DATA TO EXAMINE section start

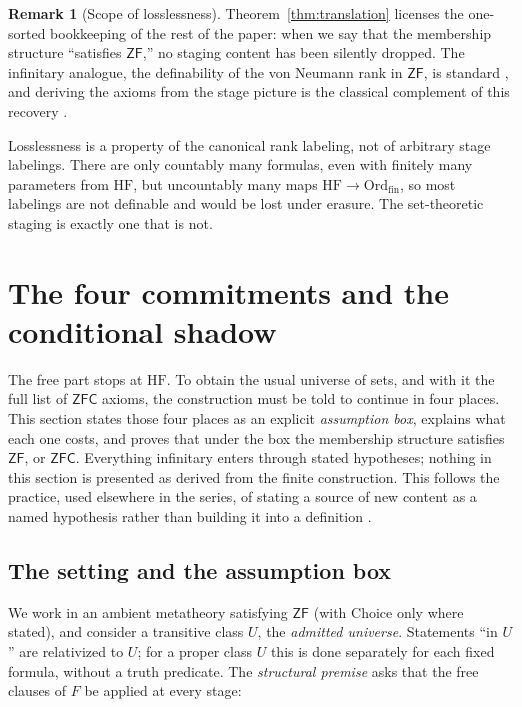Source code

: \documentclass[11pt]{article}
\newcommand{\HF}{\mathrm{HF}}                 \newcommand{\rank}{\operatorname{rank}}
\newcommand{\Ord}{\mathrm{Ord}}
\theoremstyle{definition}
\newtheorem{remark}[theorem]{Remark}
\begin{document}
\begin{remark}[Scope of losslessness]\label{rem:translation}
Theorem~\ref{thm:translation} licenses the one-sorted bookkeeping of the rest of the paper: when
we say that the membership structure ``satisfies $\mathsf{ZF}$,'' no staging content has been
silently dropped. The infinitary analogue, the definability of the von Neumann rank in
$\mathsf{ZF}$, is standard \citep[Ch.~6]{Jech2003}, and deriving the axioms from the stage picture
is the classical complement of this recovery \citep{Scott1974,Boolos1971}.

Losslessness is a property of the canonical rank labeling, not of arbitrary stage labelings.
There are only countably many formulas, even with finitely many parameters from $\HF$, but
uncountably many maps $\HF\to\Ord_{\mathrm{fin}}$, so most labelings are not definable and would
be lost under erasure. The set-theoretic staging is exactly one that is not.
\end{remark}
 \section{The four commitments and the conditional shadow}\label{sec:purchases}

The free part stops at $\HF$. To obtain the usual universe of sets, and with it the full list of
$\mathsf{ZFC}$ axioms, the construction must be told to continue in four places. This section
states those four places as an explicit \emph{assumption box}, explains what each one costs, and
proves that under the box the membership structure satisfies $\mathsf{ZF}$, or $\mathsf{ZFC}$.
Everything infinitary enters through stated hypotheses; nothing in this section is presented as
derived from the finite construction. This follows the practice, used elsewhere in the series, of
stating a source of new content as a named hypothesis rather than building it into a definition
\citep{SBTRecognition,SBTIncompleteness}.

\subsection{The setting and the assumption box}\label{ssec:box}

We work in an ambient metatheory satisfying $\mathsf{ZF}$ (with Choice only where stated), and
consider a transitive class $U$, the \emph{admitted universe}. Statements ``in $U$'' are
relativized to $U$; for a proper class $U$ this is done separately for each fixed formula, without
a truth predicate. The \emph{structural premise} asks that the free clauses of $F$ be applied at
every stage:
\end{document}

DATA TO EXAMINE section end
DATA TO EXAMINE section start

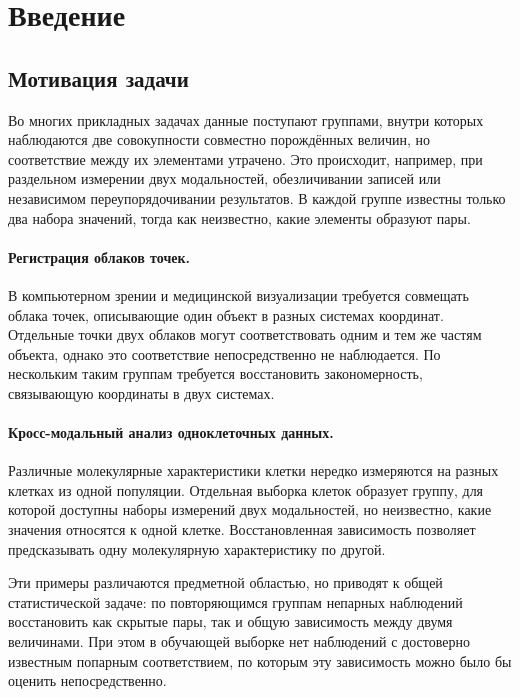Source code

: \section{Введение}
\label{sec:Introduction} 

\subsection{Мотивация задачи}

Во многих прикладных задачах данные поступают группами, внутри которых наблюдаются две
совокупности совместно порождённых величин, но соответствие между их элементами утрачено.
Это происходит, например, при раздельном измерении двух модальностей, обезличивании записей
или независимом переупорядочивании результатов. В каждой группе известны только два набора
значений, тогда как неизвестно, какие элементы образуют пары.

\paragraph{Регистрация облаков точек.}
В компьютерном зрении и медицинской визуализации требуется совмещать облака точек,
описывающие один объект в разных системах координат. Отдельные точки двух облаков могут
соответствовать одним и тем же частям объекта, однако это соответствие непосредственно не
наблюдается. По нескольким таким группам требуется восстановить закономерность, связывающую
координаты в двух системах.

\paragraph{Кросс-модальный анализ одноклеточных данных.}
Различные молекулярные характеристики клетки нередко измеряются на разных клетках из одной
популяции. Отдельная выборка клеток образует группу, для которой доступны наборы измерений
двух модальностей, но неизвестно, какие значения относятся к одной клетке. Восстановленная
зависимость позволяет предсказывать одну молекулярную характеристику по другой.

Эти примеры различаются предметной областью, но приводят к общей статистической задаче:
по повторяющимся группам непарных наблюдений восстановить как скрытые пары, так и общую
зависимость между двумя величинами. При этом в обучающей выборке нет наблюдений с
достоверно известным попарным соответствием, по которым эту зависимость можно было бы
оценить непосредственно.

DATA TO EXAMINE section end

• [WHAT IS REQUIRED]: Your answer should be the exact lines above from the one with "зависимость между двумя" through the one with "оценить непосредственно.", both included, and nothing besides.

• [WORKED SOLUTION]:
зависимость между двумя величинами. При этом в обучающей выборке нет наблюдений с
достоверно известным попарным соответствием, по которым эту зависимость можно было бы
оценить непосредственно.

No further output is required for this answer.